You can see that this callistemon, and all others that are repotted here, went back on to its display stand which is in full sun all day. This one does not even have other trees nearby to provide shade. Yesterday and today are overcast and cooler which is probably helpful.

In the interests of full disclosure I can report that I have had a couple of adverse reactions among the natives I repotted a couple of weeks ago. Out of nearly 100 trees repotted I have had 3 probable deaths and a couple more with browning leaves .

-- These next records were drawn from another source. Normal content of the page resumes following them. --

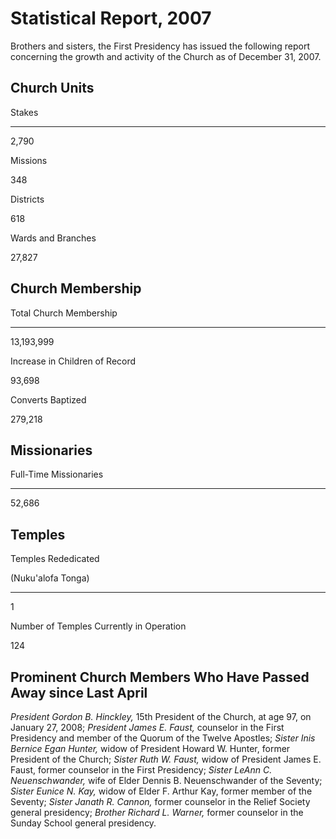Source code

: # Statistical Report, 2007

Brothers and sisters, the First Presidency has issued the following report
concerning the growth and activity of the Church as of December 31, 2007.

## Church Units

Stakes  
  
---  
  
2,790  
  
Missions  
  
348  
  
Districts  
  
618  
  
Wards and Branches  
  
27,827  
  
## Church Membership

Total Church Membership  
  
---  
  
13,193,999  
  
Increase in Children of Record  
  
93,698  
  
Converts Baptized  
  
279,218  
  
## Missionaries

Full-Time Missionaries  
  
---  
  
52,686  
  
## Temples

Temples Rededicated

(Nuku'alofa Tonga)  
  
---  
  
1  
  
Number of Temples Currently in Operation  
  
124  
  
## Prominent Church Members Who Have Passed Away since Last April

_President Gordon B. Hinckley,_ 15th President of the Church, at age 97, on
January 27, 2008; _President James E. Faust,_ counselor in the First
Presidency and member of the Quorum of the Twelve Apostles; _Sister Inis
Bernice Egan Hunter,_ widow of President Howard W. Hunter, former President of
the Church; _Sister Ruth W. Faust,_ widow of President James E. Faust, former
counselor in the First Presidency; _Sister LeAnn C. Neuenschwander,_ wife of
Elder Dennis B. Neuenschwander of the Seventy; _Sister Eunice N. Kay,_ widow
of Elder F. Arthur Kay, former member of the Seventy; _Sister Janath R.
Cannon,_ former counselor in the Relief Society general presidency; _Brother
Richard L. Warner,_ former counselor in the Sunday School general presidency.

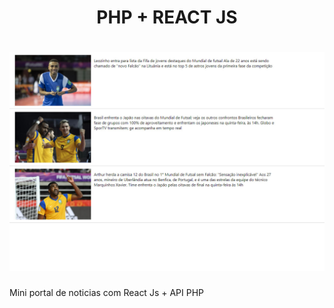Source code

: <h1 align="center">PHP + REACT JS
 </h1>

<h1 align="center">
    <img alt="React Redux" title="" src="./public/reactJs-php.jpg" />
</h1>

<p>Mini portal de noticias com React Js + API PHP</p>

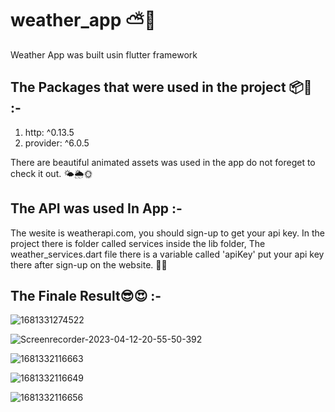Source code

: # weather_app ⛅📱

Weather App was built usin flutter framework  

## The Packages that were used in the project 📦🧰 :-  

1) http: ^0.13.5  
2) provider: ^6.0.5  

There are beautiful animated assets was used in the app do not foreget to check it out. 🌤️🌦️🌞   

## The API was used In App :-  

The wesite is weatherapi.com, you should sign-up to get your api key.
In the project there is folder called services inside the lib folder, The weather_services.dart file there is a variable called 'apiKey' put your api key there after sign-up on the website. 💟💝    

## The Finale Result😎😍 :-  

![1681331274522](https://user-images.githubusercontent.com/74355967/231577089-2c0e6e5a-4037-4d9c-8c74-35b023747133.jpg)  

![Screenrecorder-2023-04-12-20-55-50-392](https://user-images.githubusercontent.com/74355967/231577517-4a1ecada-9660-4dd4-8b1a-b146f9fb4440.gif)  

![1681332116663](https://user-images.githubusercontent.com/74355967/231580126-c516cec9-5a4f-4278-8277-cdaafa8a23e2.jpg)  

![1681332116649](https://user-images.githubusercontent.com/74355967/231580184-d04ee1db-b830-4593-bd05-7bbb1a41ed1a.jpg)  

![1681332116656](https://user-images.githubusercontent.com/74355967/231580505-dcd3f507-cb2c-4dbe-bca6-d4c4da0ea9e0.jpg)
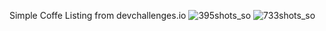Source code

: Simple Coffe Listing from devchallenges.io
![395shots_so](https://github.com/PykeMG/Simple-coffe-Listing/assets/58835533/fb77d4d7-1099-45e2-89cc-60aeae0b2a7e)
![733shots_so](https://github.com/PykeMG/Simple-coffe-Listing/assets/58835533/9146c032-a137-40a2-83a3-4ccd63e307cf)
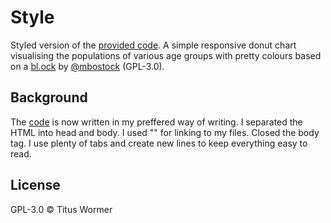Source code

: # Style
Styled version of the [provided code](https://github.com/cmda-fe3/course-17-18/tree/master/site/class-2/style).
A simple responsive donut chart visualising the populations of various age groups with pretty colours based on a [bl.ock](https://bl.ocks.org/mbostock/3887193) by [@mbostock](https://github.com/mbostock) (GPL-3.0).

## Background
The [code](https://github.com/cmda-fe3/course-17-18/tree/master/site/class-2/style) is now written in my preffered way of writing. 
I separated the HTML into head and body. I used "" for linking to my files. Closed the body tag. I use plenty of tabs and create new lines to keep everything easy to read. 

## License 
GPL-3.0 © Titus Wormer


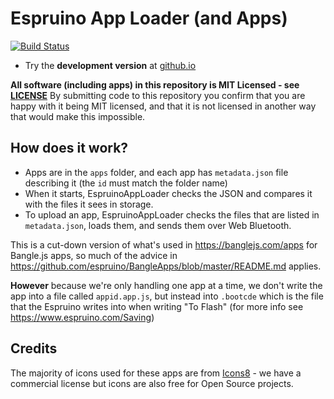 Espruino App Loader (and Apps)
==============================

[![Build Status](https://github.com/espruino/EspruinoApps/actions/workflows/nodejs.yml/badge.svg)](https://github.com/espruino/EspruinoApps/actions/workflows/nodejs.yml)

<!-- * Try the **release version** at [espruino.com/apps](https://espruino.com/apps) -->
* Try the **development version** at [github.io](https://espruino.github.io/EspruinoApps/)

**All software (including apps) in this repository is MIT Licensed - see [LICENSE](LICENSE)** By
submitting code to this repository you confirm that you are happy with it being MIT licensed,
and that it is not licensed in another way that would make this impossible.

## How does it work?

* Apps are in the `apps` folder, and each app has `metadata.json` file describing it (the `id` must match the folder name)
* When it starts, EspruinoAppLoader checks the JSON and compares
it with the files it sees in storage.
* To upload an app, EspruinoAppLoader checks the files that are
listed in `metadata.json`, loads them, and sends them over Web Bluetooth.

This is a cut-down version of what's used in https://banglejs.com/apps
for Bangle.js apps, so much of the advice in https://github.com/espruino/BangleApps/blob/master/README.md
applies.

**However** because we're only handling one app at a time, we don't write the app
into a file called `appid.app.js`, but instead into `.bootcde` which is the file
that the Espruino writes into when writing "To Flash" (for more info see https://www.espruino.com/Saving)

## Credits

The majority of icons used for these apps are from [Icons8](https://icons8.com/) - we have a commercial license but icons are also free for Open Source projects.
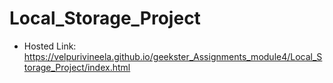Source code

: # Local_Storage_Project

- Hosted Link: https://velpurivineela.github.io/geekster_Assignments_module4/Local_Storage_Project/index.html

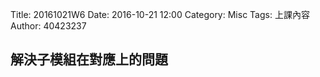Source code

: Title: 20161021W6
Date: 2016-10-21 12:00
Category: Misc
Tags: 上課內容
Author: 40423237

<h2>解決子模組在對應上的問題</h2>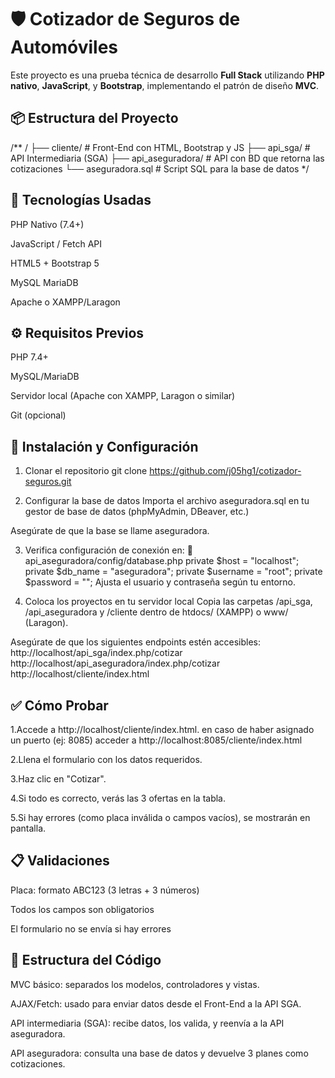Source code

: # 🛡️ Cotizador de Seguros de Automóviles

Este proyecto es una prueba técnica de desarrollo **Full Stack** utilizando **PHP nativo**, **JavaScript**, y **Bootstrap**, implementando el patrón de diseño **MVC**.

## 📦 Estructura del Proyecto

/** 
/
├── cliente/                # Front-End con HTML, Bootstrap y JS
├── api_sga/                # API Intermediaria (SGA)
├── api_aseguradora/        # API con BD que retorna las cotizaciones
└── aseguradora.sql         # Script SQL para la base de datos
*/

## 🚀 Tecnologías Usadas
PHP Nativo (7.4+)

JavaScript / Fetch API

HTML5 + Bootstrap 5

MySQL MariaDB

Apache o XAMPP/Laragon

## ⚙️ Requisitos Previos
PHP 7.4+

MySQL/MariaDB

Servidor local (Apache con XAMPP, Laragon o similar)

Git (opcional)

## 🧰 Instalación y Configuración

1. Clonar el repositorio
git clone https://github.com/j05hg1/cotizador-seguros.git

2. Configurar la base de datos
Importa el archivo aseguradora.sql en tu gestor de base de datos (phpMyAdmin, DBeaver, etc.)

Asegúrate de que la base se llame aseguradora.

3. Verifica configuración de conexión en:
📄 api_aseguradora/config/database.php
private $host = "localhost";
private $db_name = "aseguradora";
private $username = "root";
private $password = "";
Ajusta el usuario y contraseña según tu entorno.

4. Coloca los proyectos en tu servidor local
Copia las carpetas /api_sga, /api_aseguradora y /cliente dentro de htdocs/ (XAMPP) o www/ (Laragon).

Asegúrate de que los siguientes endpoints estén accesibles:
http://localhost/api_sga/index.php/cotizar
http://localhost/api_aseguradora/index.php/cotizar
http://localhost/cliente/index.html

## ✅ Cómo Probar
1.Accede a http://localhost/cliente/index.html.
en caso de haber asignado un puerto (ej: 8085) acceder a http://localhost:8085/cliente/index.html

2.Llena el formulario con los datos requeridos.

3.Haz clic en "Cotizar".

4.Si todo es correcto, verás las 3 ofertas en la tabla.

5.Si hay errores (como placa inválida o campos vacíos), se mostrarán en pantalla.

## 📋 Validaciones
Placa: formato ABC123 (3 letras + 3 números)

Todos los campos son obligatorios

El formulario no se envía si hay errores

## 📁 Estructura del Código
MVC básico: separados los modelos, controladores y vistas.

AJAX/Fetch: usado para enviar datos desde el Front-End a la API SGA.

API intermediaria (SGA): recibe datos, los valida, y reenvía a la API aseguradora.

API aseguradora: consulta una base de datos y devuelve 3 planes como cotizaciones.


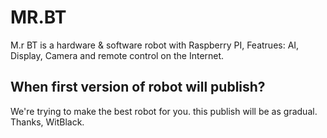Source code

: # MR.BT
M.r BT is a hardware &amp; software robot with Raspberry PI, Featrues: AI, Display, Camera and remote control on the Internet.
## When first version of robot will publish?
We're trying to make the best robot for you. this publish will be as gradual.
Thanks, WitBlack.

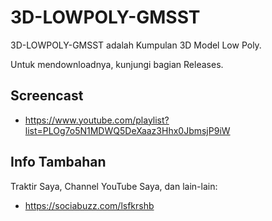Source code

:# 3D-LOWPOLY-GMSST

3D-LOWPOLY-GMSST adalah Kumpulan 3D Model Low Poly.

Untuk mendownloadnya, kunjungi bagian Releases.

## Screencast

- https://www.youtube.com/playlist?list=PLOg7o5N1MDWQ5DeXaaz3Hhx0JbmsjP9iW

## Info Tambahan

Traktir Saya, Channel YouTube Saya, dan lain-lain:

- https://sociabuzz.com/lsfkrshb
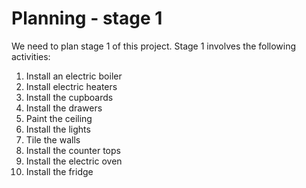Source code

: # Planning - stage 1

We need to plan stage 1 of this project. Stage 1 involves the following activities:

1. Install an electric boiler
1. Install electric heaters
1. Install the cupboards
1. Install the drawers
1. Paint the ceiling
1. Install the lights
1. Tile the walls
1. Install the counter tops
1. Install the electric oven
1. Install the fridge

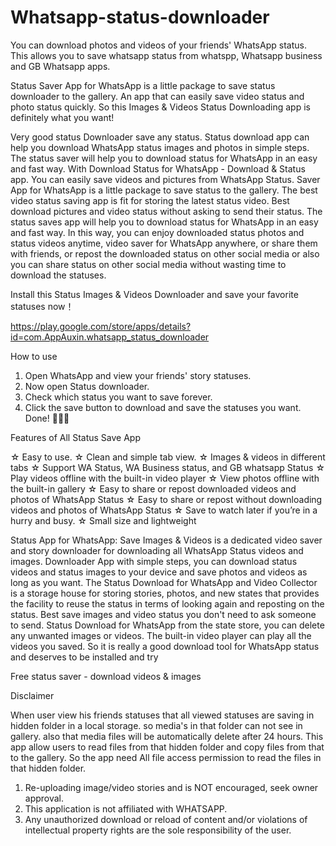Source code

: # Whatsapp-status-downloader

You can download photos and videos of your friends' WhatsApp status. This allows you to save whatsapp status from whatspp, Whatsapp business and GB Whatsapp apps.

Status Saver App for WhatsApp is a little package to save status downloader to the gallery. An app that can easily save video status and photo status quickly. So this Images & Videos Status Downloading app is definitely what you want!

Very good status Downloader save any status. Status download app can help you download WhatsApp status images and photos in simple steps. The status saver will help you to download status for WhatsApp in an easy and fast way. With Download Status for WhatsApp - Download & Status app. You can easily save videos and pictures from WhatsApp Status. Saver App for WhatsApp is a little package to save status to the gallery. The best video status saving app is fit for storing the latest status video. Best download pictures and video status without asking to send their status. The status saves app will help you to download status for WhatsApp in an easy and fast way. In this way, you can enjoy downloaded status photos and status videos anytime, video saver for WhatsApp anywhere, or share them with friends, or repost the downloaded status on other social media or also you can share status on other social media without wasting time to download the statuses.

Install this Status Images & Videos Downloader and save your favorite statuses now！

https://play.google.com/store/apps/details?id=com.AppAuxin.whatsapp_status_downloader

How to use

1. Open WhatsApp and view your friends' story statuses.
2. Now open Status downloader.
3. Check which status you want to save forever.
4. Click the save button to download and save the statuses you want.
   Done! 🎉🎉🎉

Features of All Status Save App

☆ Easy to use.
☆ Clean and simple tab view.
☆ Images & videos in different tabs
☆ Support WA Status, WA Business status, and GB whatsapp Status
☆ Play videos offline with the built-in video player
☆ View photos offline with the built-in gallery
☆ Easy to share or repost downloaded videos and photos of WhatsApp Status
☆ Easy to share or repost without downloading videos and photos of WhatsApp Status
☆ Save to watch later if you’re in a hurry and busy.
☆ Small size and lightweight

Status App for WhatsApp: Save Images & Videos is a dedicated video saver and story downloader for downloading all WhatsApp Status videos and images. Downloader App with simple steps, you can download status videos and status images to your device and save photos and videos as long as you want. The Status Download for WhatsApp and Video Collector is a storage house for storing stories, photos, and new states that provides the facility to reuse the status in terms of looking again and reposting on the status. Best save images and video status you don't need to ask someone to send. Status Download for WhatsApp from the state store, you can delete any unwanted images or videos. The built-in video player can play all the videos you saved. So it is really a good download tool for WhatsApp status and deserves to be installed and try

Free status saver - download videos & images

Disclaimer

When user view his friends statuses that all viewed statuses are saving in hidden folder in a local storage. so media's in that folder can not see in gallery. also that media files will be automatically delete after 24 hours. This app allow users to read files from that hidden folder and copy files from that to the gallery. So the app need All file access permission to read the files in that hidden folder.

1. Re-uploading image/video stories and is NOT encouraged, seek owner approval.
2. This application is not affiliated with WHATSAPP.
3. Any unauthorized download or reload of content and/or violations of intellectual property rights are the sole responsibility of the user.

Leptospermum rupestris did not like it at all and I suspect it is dead. This is the first repot for that species here and does not bode well for the species as bonsai. It has also been a very slow grower so I probably won't try it again.
One of the Alocasuarina zephyra also went brown soon after repotting but another one is still looking healthy. Other Alocasuarinas have occasionally died after repotting so if anyone has any ideas for me I'd be pleased to hear.
One of the Melaleuca teterifolias also looks pretty dead. These had pretty sparse roots when repotted and ended up with virtually no feeder roots at all. Another one looks happy.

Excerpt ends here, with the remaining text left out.